** Opening Given information block **

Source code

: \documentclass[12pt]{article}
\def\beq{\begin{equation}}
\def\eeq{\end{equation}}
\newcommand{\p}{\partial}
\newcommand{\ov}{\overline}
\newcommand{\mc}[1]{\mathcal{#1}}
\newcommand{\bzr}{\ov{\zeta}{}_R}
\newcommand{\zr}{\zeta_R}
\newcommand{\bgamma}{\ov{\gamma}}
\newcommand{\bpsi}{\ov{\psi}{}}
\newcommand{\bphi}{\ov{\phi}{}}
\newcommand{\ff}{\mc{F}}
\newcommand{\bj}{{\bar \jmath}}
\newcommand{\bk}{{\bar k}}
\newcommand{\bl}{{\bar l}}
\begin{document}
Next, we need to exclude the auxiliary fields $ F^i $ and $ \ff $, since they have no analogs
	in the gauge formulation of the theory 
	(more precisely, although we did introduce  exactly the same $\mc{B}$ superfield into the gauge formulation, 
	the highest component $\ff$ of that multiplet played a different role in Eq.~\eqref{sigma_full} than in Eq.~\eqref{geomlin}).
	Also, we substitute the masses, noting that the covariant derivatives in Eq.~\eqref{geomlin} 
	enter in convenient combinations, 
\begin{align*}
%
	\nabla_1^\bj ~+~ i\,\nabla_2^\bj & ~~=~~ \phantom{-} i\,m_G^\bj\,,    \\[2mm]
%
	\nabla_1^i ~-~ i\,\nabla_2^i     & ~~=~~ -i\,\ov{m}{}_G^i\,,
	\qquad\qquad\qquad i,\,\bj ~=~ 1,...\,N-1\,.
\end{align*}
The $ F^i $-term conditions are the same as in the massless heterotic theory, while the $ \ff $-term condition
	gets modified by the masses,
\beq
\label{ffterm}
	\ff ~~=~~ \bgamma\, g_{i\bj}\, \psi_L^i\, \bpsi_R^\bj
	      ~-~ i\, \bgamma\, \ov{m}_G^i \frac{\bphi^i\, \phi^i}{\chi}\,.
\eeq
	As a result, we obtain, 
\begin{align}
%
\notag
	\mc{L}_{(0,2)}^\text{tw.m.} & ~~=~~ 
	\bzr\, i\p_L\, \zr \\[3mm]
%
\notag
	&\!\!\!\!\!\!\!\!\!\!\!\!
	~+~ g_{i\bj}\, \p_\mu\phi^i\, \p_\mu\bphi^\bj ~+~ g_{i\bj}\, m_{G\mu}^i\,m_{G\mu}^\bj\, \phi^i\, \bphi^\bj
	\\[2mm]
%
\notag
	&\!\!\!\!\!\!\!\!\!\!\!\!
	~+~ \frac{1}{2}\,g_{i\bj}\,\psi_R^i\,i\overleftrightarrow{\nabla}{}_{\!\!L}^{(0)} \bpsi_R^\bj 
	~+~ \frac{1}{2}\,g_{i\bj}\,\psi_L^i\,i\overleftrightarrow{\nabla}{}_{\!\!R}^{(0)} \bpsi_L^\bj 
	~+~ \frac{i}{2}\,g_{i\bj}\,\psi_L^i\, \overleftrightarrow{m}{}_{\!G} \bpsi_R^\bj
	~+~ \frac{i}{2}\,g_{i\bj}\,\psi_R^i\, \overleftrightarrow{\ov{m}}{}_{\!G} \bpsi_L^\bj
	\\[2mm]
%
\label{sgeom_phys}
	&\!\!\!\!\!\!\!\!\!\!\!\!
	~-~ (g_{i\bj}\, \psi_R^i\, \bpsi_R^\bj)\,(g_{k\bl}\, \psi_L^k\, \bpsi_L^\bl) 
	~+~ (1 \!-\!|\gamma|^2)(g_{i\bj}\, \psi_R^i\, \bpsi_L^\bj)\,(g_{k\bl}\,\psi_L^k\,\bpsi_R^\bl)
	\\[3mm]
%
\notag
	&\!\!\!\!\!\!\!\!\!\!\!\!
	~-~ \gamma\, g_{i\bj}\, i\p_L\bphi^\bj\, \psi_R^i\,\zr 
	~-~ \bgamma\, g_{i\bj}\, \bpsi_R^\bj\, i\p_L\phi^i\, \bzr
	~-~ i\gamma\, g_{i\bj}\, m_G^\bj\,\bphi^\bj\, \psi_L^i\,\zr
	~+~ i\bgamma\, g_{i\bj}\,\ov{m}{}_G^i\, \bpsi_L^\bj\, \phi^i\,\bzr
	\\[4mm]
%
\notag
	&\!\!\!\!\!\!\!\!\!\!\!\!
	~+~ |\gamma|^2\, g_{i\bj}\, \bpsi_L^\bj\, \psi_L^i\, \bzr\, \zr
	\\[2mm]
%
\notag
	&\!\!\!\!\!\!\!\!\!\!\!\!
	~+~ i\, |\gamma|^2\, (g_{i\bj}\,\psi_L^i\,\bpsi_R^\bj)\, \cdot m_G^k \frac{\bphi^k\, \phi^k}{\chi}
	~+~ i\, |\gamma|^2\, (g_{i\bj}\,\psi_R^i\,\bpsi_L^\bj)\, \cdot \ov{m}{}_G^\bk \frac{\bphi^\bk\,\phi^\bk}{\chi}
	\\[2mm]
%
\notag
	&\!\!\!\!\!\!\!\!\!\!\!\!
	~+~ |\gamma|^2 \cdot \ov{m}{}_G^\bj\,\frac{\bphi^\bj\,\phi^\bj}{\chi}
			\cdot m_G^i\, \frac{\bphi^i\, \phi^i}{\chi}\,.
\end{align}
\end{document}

** Closing Given information block **

> [Aim of the exercise] Would you copy out each record precisely as it stands?

> [Problem solution]
Source code

: \documentclass[12pt]{article}
\def\beq{\begin{equation}}
\def\eeq{\end{equation}}
\newcommand{\p}{\partial}
\newcommand{\ov}{\overline}
\newcommand{\mc}[1]{\mathcal{#1}}
\newcommand{\bzr}{\ov{\zeta}{}_R}
\newcommand{\zr}{\zeta_R}
\newcommand{\bgamma}{\ov{\gamma}}
\newcommand{\bpsi}{\ov{\psi}{}}
\newcommand{\bphi}{\ov{\phi}{}}
\newcommand{\ff}{\mc{F}}
\newcommand{\bj}{{\bar \jmath}}
\newcommand{\bk}{{\bar k}}
\newcommand{\bl}{{\bar l}}
\begin{document}
Next, we need to exclude the auxiliary fields $ F^i $ and $ \ff $, since they have no analogs
	in the gauge formulation of the theory 
	(more precisely, although we did introduce  exactly the same $\mc{B}$ superfield into the gauge formulation, 
	the highest component $\ff$ of that multiplet played a different role in Eq.~\eqref{sigma_full} than in Eq.~\eqref{geomlin}).
	Also, we substitute the masses, noting that the covariant derivatives in Eq.~\eqref{geomlin} 
	enter in convenient combinations, 
\begin{align*}
%
	\nabla_1^\bj ~+~ i\,\nabla_2^\bj & ~~=~~ \phantom{-} i\,m_G^\bj\,,    \\[2mm]
%
	\nabla_1^i ~-~ i\,\nabla_2^i     & ~~=~~ -i\,\ov{m}{}_G^i\,,
	\qquad\qquad\qquad i,\,\bj ~=~ 1,...\,N-1\,.
\end{align*}
The $ F^i $-term conditions are the same as in the massless heterotic theory, while the $ \ff $-term condition
	gets modified by the masses,
\beq
\label{ffterm}
	\ff ~~=~~ \bgamma\, g_{i\bj}\, \psi_L^i\, \bpsi_R^\bj
	      ~-~ i\, \bgamma\, \ov{m}_G^i \frac{\bphi^i\, \phi^i}{\chi}\,.
\eeq
	As a result, we obtain, 
\begin{align}
%
\notag
	\mc{L}_{(0,2)}^\text{tw.m.} & ~~=~~ 
	\bzr\, i\p_L\, \zr \\[3mm]
%
\notag
	&\!\!\!\!\!\!\!\!\!\!\!\!
	~+~ g_{i\bj}\, \p_\mu\phi^i\, \p_\mu\bphi^\bj ~+~ g_{i\bj}\, m_{G\mu}^i\,m_{G\mu}^\bj\, \phi^i\, \bphi^\bj
	\\[2mm]
%
\notag
	&\!\!\!\!\!\!\!\!\!\!\!\!
	~+~ \frac{1}{2}\,g_{i\bj}\,\psi_R^i\,i\overleftrightarrow{\nabla}{}_{\!\!L}^{(0)} \bpsi_R^\bj 
	~+~ \frac{1}{2}\,g_{i\bj}\,\psi_L^i\,i\overleftrightarrow{\nabla}{}_{\!\!R}^{(0)} \bpsi_L^\bj 
	~+~ \frac{i}{2}\,g_{i\bj}\,\psi_L^i\, \overleftrightarrow{m}{}_{\!G} \bpsi_R^\bj
	~+~ \frac{i}{2}\,g_{i\bj}\,\psi_R^i\, \overleftrightarrow{\ov{m}}{}_{\!G} \bpsi_L^\bj
	\\[2mm]
%
\label{sgeom_phys}
	&\!\!\!\!\!\!\!\!\!\!\!\!
	~-~ (g_{i\bj}\, \psi_R^i\, \bpsi_R^\bj)\,(g_{k\bl}\, \psi_L^k\, \bpsi_L^\bl) 
	~+~ (1 \!-\!|\gamma|^2)(g_{i\bj}\, \psi_R^i\, \bpsi_L^\bj)\,(g_{k\bl}\,\psi_L^k\,\bpsi_R^\bl)
	\\[3mm]
%
\notag
	&\!\!\!\!\!\!\!\!\!\!\!\!
	~-~ \gamma\, g_{i\bj}\, i\p_L\bphi^\bj\, \psi_R^i\,\zr 
	~-~ \bgamma\, g_{i\bj}\, \bpsi_R^\bj\, i\p_L\phi^i\, \bzr
	~-~ i\gamma\, g_{i\bj}\, m_G^\bj\,\bphi^\bj\, \psi_L^i\,\zr
	~+~ i\bgamma\, g_{i\bj}\,\ov{m}{}_G^i\, \bpsi_L^\bj\, \phi^i\,\bzr
	\\[4mm]
%
\notag
	&\!\!\!\!\!\!\!\!\!\!\!\!
	~+~ |\gamma|^2\, g_{i\bj}\, \bpsi_L^\bj\, \psi_L^i\, \bzr\, \zr
	\\[2mm]
%
\notag
	&\!\!\!\!\!\!\!\!\!\!\!\!
	~+~ i\, |\gamma|^2\, (g_{i\bj}\,\psi_L^i\,\bpsi_R^\bj)\, \cdot m_G^k \frac{\bphi^k\, \phi^k}{\chi}
	~+~ i\, |\gamma|^2\, (g_{i\bj}\,\psi_R^i\,\bpsi_L^\bj)\, \cdot \ov{m}{}_G^\bk \frac{\bphi^\bk\,\phi^\bk}{\chi}
	\\[2mm]
%
\notag
	&\!\!\!\!\!\!\!\!\!\!\!\!
	~+~ |\gamma|^2 \cdot \ov{m}{}_G^\bj\,\frac{\bphi^\bj\,\phi^\bj}{\chi}
			\cdot m_G^i\, \frac{\bphi^i\, \phi^i}{\chi}\,.
\end{align}
\end{document}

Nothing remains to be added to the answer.